The job numbers come when other signs also point to a strengthening economy. Earlier this week, third quarter GDP was calculated at a 3.6 percent annual growth rate, well above the estimates of 2.8 percent. Are we finally seeing a stronger economy that doesn't need fiscal stimulus? Can the Federal Reserve start "tapering" its quantitative easing (QE) program?

While the numbers are welcome, we shouldn't get too excited about them, and certainly shouldn't ease off calls for more fiscal stimulus. Let's take the job gains in November. Is 203,000 a big number? Not especially. The average monthly job growth over the past year has been 195,000, and it would take almost two and one-half years at this rate to reach full employment. Jared Bernstein points out that the good numbers also are driven in part by an unusually large number of workers coming back from temporary layoffs largely due to the government shutdown.

How about the GDP increase? It is much stronger—double the 1.8 percent growth rate in the first half of 2013. But almost half of the third quarter increase is inventory buildup in anticipation of the holiday shopping season. It remains to be seen how strong sales will actually be, and if that inventory clears.

Will households buy that inventory? October's personal income numbers are a cause for concern. Real disposable personal income fell by 0.2 percent in October, after rising by 0.3 percent in September, and 0.4 percent in August. The October number may be a blip, but if real personal income stays down, then weak consumer demand will not lift the economy, clear the inventory gains, or contribute to growth.

All in all, November's employment report represents baby steps in the right direction. But the economy remains weak, and needs continuing government help, not increased austerity.

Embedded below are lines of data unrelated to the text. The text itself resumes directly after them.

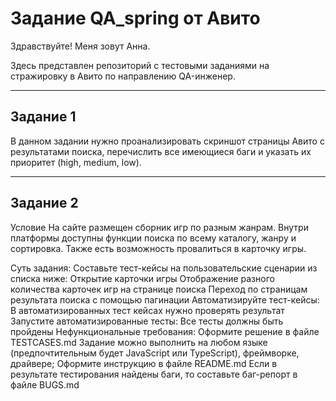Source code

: # Задание QA_spring от Авито
Здравствуйте! Меня зовут Анна.

Здесь представлен репозиторий с тестовыми заданиями на стражировку в Авито по направлению QA-инженер.



---
## Задание 1
В данном задании нужно проанализировать скриншот страницы Авито с результатами поиска, перечислить все имеющиеся баги и указать их приоритет (high, medium, low).


---

## Задание 2
Условие
На сайте размещен сборник игр по разным жанрам. Внутри платформы доступны функции поиска по всему каталогу, жанру и сортировка. Также есть возможность провалиться в карточку игры.

Суть задания:
Составьте тест-кейсы на пользовательские сценарии из списка ниже:
Открытие карточки игры
Отображение разного количества карточек игр на странице поиска
Переход по страницам результата поиска с помощью пагинации
Автоматизируйте тест-кейсы:
В автоматизированных тест кейсах нужно проверять результат
Запустите автоматизированные тесты:
Все тесты должны быть пройдены
Нефункциональные требования:
Оформите решение в файле TESTCASES.md
Задание можно выполнить на любом языке (предпочтительным будет JavaScript или TypeScript), фреймворке, драйвере;
Оформите инструкцию в файле README.md
Если в результате тестирования найдены баги, то составьте баг-репорт в файле BUGS.md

The Unemployment Report: Slightly Better, But Lots to Do

by Rick McGahey, SCEPA Faculty Fellow

Despite the mainstream interpretation that the October jobs report is a reason to ease off what little stimulus we are giving the economy, a broader view reinforces the fact that stimulus is the antidote for austerity policies that have failed to create prosperity.
 
While the report has some positives, the underlying economy is still weak, and we need sustained job creation through government spending and stimulus. Our goal must be full employment (defined as a 5.5 percent unemployment rate), and at current job creation rates it will take over two years to get there. In October, the monthly unemployment rate continued to hover above seven percent (7.3 in October, up from 7.2 percent), while jobs increased by 204,000.  That’s a slightly better jobs number than recent months, but not much above the rolling twelve-month average of 190,000.   
 
We see more cause for concern when we view the jobs report along with other economic data. Third-quarter GDP is estimated at 2.8 percent, which is above economists’ estimates, but almost one percent of that is inventory buildup.  At the same time, consumer spending showed its weakest quarterly growth in two years, and federal spending continues to fall, further reducing demand.
 
That fall in government spending does not include the impact of October’s shutdown, which the White House estimates cost 120,000 jobs and between $2 and $6 billion in lost output.  Meanwhile, Washington policy makers debate how much more to cut spending, which will further weaken the economy.
 
Admittedly, the U.S. looks better than the Eurozone, where there are actual fears of deflation, reflected in the European Central Bank’s surprise interest rate cut yesterday. Unemployment has risen for 29 straight months in the zone, and the 12.2 percent unemployment rate is the highest it has ever been since the European monetary union began.
 
This continued economic weakness in the U.S. and Europe - once again - shows that austerity policies in a weak economy don’t work.  This month, New School economists and colleagues released a volume of the university's Social Research journal that offers tools to escape austerity’s ill-advised vision and concrete policies to create economic growth and prosperity for all people, rather than just a wealthy few.